It’s only September and thoughts of a hopefully happy retail holiday season are already swirling through my mind. Looking back to last year, for the November-December season, retail sales in US grew 5.3%, to $926.3 billion, falling short of the National Retail Federation’s (NRF) forecast amid continuing inflation and high interest rates. While holiday growth was less than expected, for the year US retail sales grew 7% to $4.9 trillion, meeting NRF’s forecast of 6% to 8% growth for the year.
For 2023, NRF has tempered US retail growth prospects to between 4% and 6%, equaling $5.13 trillion to $5.23 trillion.
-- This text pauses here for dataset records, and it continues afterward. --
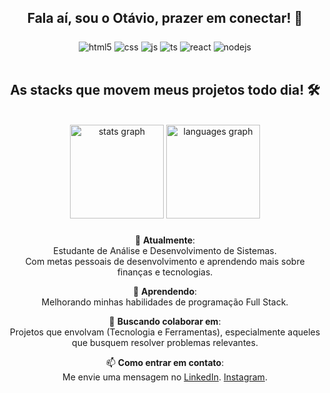 <div align="center">
  
## Fala aí, sou o Otávio, prazer em conectar! 🚀

###
<div align="center">
<div style="display: inline_block">
  <img align="center" alt="html5" src="https://img.shields.io/badge/HTML5-E34F26?style=for-the-badge&logo=html5&logoColor=white" />
  <img align="center" alt="css" src="https://img.shields.io/badge/CSS3-1572B6?style=for-the-badge&logo=css3&logoColor=white" />
  <img align="center" alt="js" src="https://img.shields.io/badge/JavaScript-F7DF1E?style=for-the-badge&logo=javascript&logoColor=black" />
  <img align="center" alt="ts" src="https://img.shields.io/badge/TypeScript-007ACC?style=for-the-badge&logo=typescript&logoColor=white" />
  <img align="center" alt="react" src="https://img.shields.io/badge/React-20232A?style=for-the-badge&logo=react&logoColor=61DAFB" />
  <img align="center" alt="nodejs" src="https://img.shields.io/badge/Node.js-43853D?style=for-the-badge&logo=node.js&logoColor=white" />
</div><br/>

## As stacks que movem meus projetos todo dia! 🛠️

<br clear="both">

<div align="center">
  <img src="https://github-readme-stats.vercel.app/api?username=OtavioAdsBr&hide_title=false&hide_rank=false&show_icons=true&include_all_commits=true&count_private=true&disable_animations=false&theme=dracula&locale=en&hide_border=false&order=1" height="150" alt="stats graph"  />
  <img src="https://github-readme-stats.vercel.app/api/top-langs?username=OtavioAdsBr&locale=en&hide_title=false&layout=compact&card_width=320&langs_count=5&theme=dracula&hide_border=false&order=2" height="150" alt="languages graph"  />
</div>

###
###

🔭 **Atualmente**:  
 Estudante de Análise e Desenvolvimento de Sistemas.  
 Com metas pessoais de desenvolvimento e aprendendo mais sobre finanças e tecnologias.  

🌱 **Aprendendo**:  
 Melhorando minhas habilidades de programação Full Stack.  

👯 **Buscando colaborar em**:  
 Projetos que envolvam (Tecnologia e Ferramentas), especialmente aqueles que busquem resolver problemas relevantes.

📫 **Como entrar em contato**:  
 Me envie uma mensagem no [LinkedIn](https://linkedin.com/in/otaviovinicius05). [Instagram](https://www.instagram.com/pele.bra).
The good news for the US economy is that according to JP Morgan, it grew 2% to 2.4% in the first six months this year and is expected to continue to grow at 2% in the second half of 2023.
The elephant in the room—inflation—remains, which is currently heading in the right direction. Core goods inflation has dropped from 12% to 0.8% over the past year, while core services inflation has only slowed to 6.1% in July from its peak of 7.3% in February. JP Morgan expects gradual improvement with inflation over the coming months, though a return to the Fed’s targeted 2% could take until late 2024. For the first half of 2024, US GDP growth is projected at only 0.4%.
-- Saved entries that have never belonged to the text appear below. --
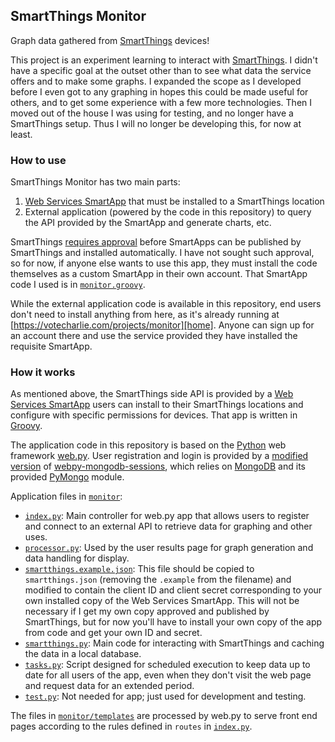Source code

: ## SmartThings Monitor ##

Graph data gathered from [SmartThings][st] devices!

This project is an experiment learning to interact with [SmartThings][st]. I didn't have a specific goal at the outset other than to see what data the service offers and to make some graphs. I expanded the scope as I developed before I even got to any graphing in hopes this could be made useful for others, and to get some experience with a few more technologies. Then I moved out of the house I was using for testing, and no longer have a SmartThings setup. Thus I will no longer be developing this, for now at least.

### How to use

SmartThings Monitor has two main parts:

1. [Web Services SmartApp][wssa] that must be installed to a SmartThings location
2. External application (powered by the code in this repository) to query the API provided by the SmartApp and generate charts, etc.

SmartThings [requires approval](http://docs.smartthings.com/en/latest/smartapp-web-services-developers-guide/authorization.html) before SmartApps can be published by SmartThings and installed automatically. I have not sought such approval, so for now, if anyone else wants to use this app, they must install the code themselves as a custom SmartApp in their own account. That SmartApp code I used is in [`monitor.groovy`](monitor.groovy). 

While the external application code is available in this repository, end users don't need to install anything from here, as it's already running at [https://votecharlie.com/projects/monitor][home]. Anyone can sign up for an account there and use the service provided they have installed the requisite SmartApp.

### How it works

As mentioned above, the SmartThings side API is provided by a [Web Services SmartApp][wssa] users can install to their SmartThings locations and configure with specific permissions for devices. That app is written in [Groovy](http://groovy-lang.org/documentation.html#gettingstarted).

The application code in this repository is based on the [Python](http://python.org/) web framework [web.py](http://webpy.org/). User registration and login is provided by a [modified version](https://github.com/CNG/webpy-mongodb-sessions) of [webpy-mongodb-sessions](https://github.com/jrenaut/webpy-mongodb-sessions), which relies on [MongoDB](https://www.mongodb.org/) and its provided [PyMongo](https://api.mongodb.org/python/current/) module.

Application files in [`monitor`](monitor):

* [`index.py`](monitor/index.py): Main controller for web.py app that allows users to register and connect to an external API to retrieve data for graphing and other uses.
* [`processor.py`](monitor/processor.py): Used by the user results page for graph generation and data handling for display.
* [`smartthings.example.json`](monitor/smartthings.example.json): This file should be copied to `smartthings.json` (removing the `.example` from the filename) and modified to contain the client ID and client secret corresponding to your own installed copy of the Web Services SmartApp. This will not be necessary if I get my own copy approved and published by SmartThings, but for now you'll have to install your own copy of the app from code and get your own ID and secret.
* [`smartthings.py`](monitor/smartthings.py): Main code for interacting with SmartThings and caching the data in a local database.
* [`tasks.py`](monitor/tasks.py): Script designed for scheduled execution to keep data up to date for all users of the app, even when they don't visit the web page and request data for an extended period.
* [`test.py`](monitor/test.py): Not needed for app; just used for development and testing.

The files in [`monitor/templates`](monitor/templates) are processed by web.py to serve front end pages according to the rules defined in `routes` in [`index.py`](monitor/index.py).

[st]: https://www.smartthings.com/
[docs]: http://docs.smartthings.com/en/latest/index.html
[wssa]: http://docs.smartthings.com/en/latest/smartapp-web-services-developers-guide/index.html
[home]: https://votecharlie.com/projects/monitor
An additional headwind this holiday season is high credit card debt. In the US, consumers are now carrying $1 trillion in credit card debt with the average balance at about $6,000, and more than half of credit card holders worrying about paying their debts. While higher debt, depleted pandemic savings, and inflation are introducing risk of a recession, at a global level, retail will remain resilient.
With all this mixed news, what can we expect for the 2023 holiday season? What are the key trends that will drive shopping behavior in this important shopping time of the year?
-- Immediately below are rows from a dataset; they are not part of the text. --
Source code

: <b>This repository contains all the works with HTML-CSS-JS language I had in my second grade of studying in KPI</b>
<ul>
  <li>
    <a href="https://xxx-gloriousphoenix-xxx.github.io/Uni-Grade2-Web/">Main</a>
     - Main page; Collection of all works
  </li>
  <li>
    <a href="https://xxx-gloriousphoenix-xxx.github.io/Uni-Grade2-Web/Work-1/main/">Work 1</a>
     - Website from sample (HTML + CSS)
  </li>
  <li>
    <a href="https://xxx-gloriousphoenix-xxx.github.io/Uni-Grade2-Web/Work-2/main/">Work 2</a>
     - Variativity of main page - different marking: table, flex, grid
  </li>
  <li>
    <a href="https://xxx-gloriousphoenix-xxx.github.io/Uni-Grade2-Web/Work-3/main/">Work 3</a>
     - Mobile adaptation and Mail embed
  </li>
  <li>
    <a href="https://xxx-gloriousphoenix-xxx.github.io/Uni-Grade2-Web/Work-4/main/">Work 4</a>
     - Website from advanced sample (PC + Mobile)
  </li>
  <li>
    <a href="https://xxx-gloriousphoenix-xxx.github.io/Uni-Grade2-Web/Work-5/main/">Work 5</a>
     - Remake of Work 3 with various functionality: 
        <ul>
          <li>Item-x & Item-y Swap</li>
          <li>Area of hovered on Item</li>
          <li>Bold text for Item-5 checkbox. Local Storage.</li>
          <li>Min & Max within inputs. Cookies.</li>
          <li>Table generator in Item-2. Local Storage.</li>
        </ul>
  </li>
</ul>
Will We Shop Until We Drop This Holiday Season?
According to forecasts from eMarketer, overall US retail spending this holiday season will increase 4.5% to over $1.3 trillion, with e-commerce accounting for almost 20% and contributing to 48.5% of incremental spending gains.
Last year, a survey by Google found that by mid-October, holiday shoppers globally had on average 21% of their holiday shopping complete. Retailers should expect the same early start to the shopping stampede this year.
According to Salesforce, 2023 online holiday sales will be flat compared to last year, reaching $1.19 trillion globally. Some interesting new trends are emerging this year that foreshadow more disruption ahead.
According to Salesforce, for 2023:
- Both generative and predictive artificial intelligence (AI) will influence $194 billion in global holiday shopping spend.
- 81% of shoppers report they have stopped purchasing from a brand or retailer after one bad return experience. For this holiday season, poor return experiences, policies, and processes will mean that 21% of online orders are at risk of being lost.
- Those new services that expanded during the pandemic are here to stay. In the 2022 shopping season Buy-On-Line-Pick-Up-In-Store (BOPIS) drove one in five online orders and that surged to over one in three orders after the shipping cutoff dates. For 2023, BOPIS will drive $28 billion in incremental global stores sales.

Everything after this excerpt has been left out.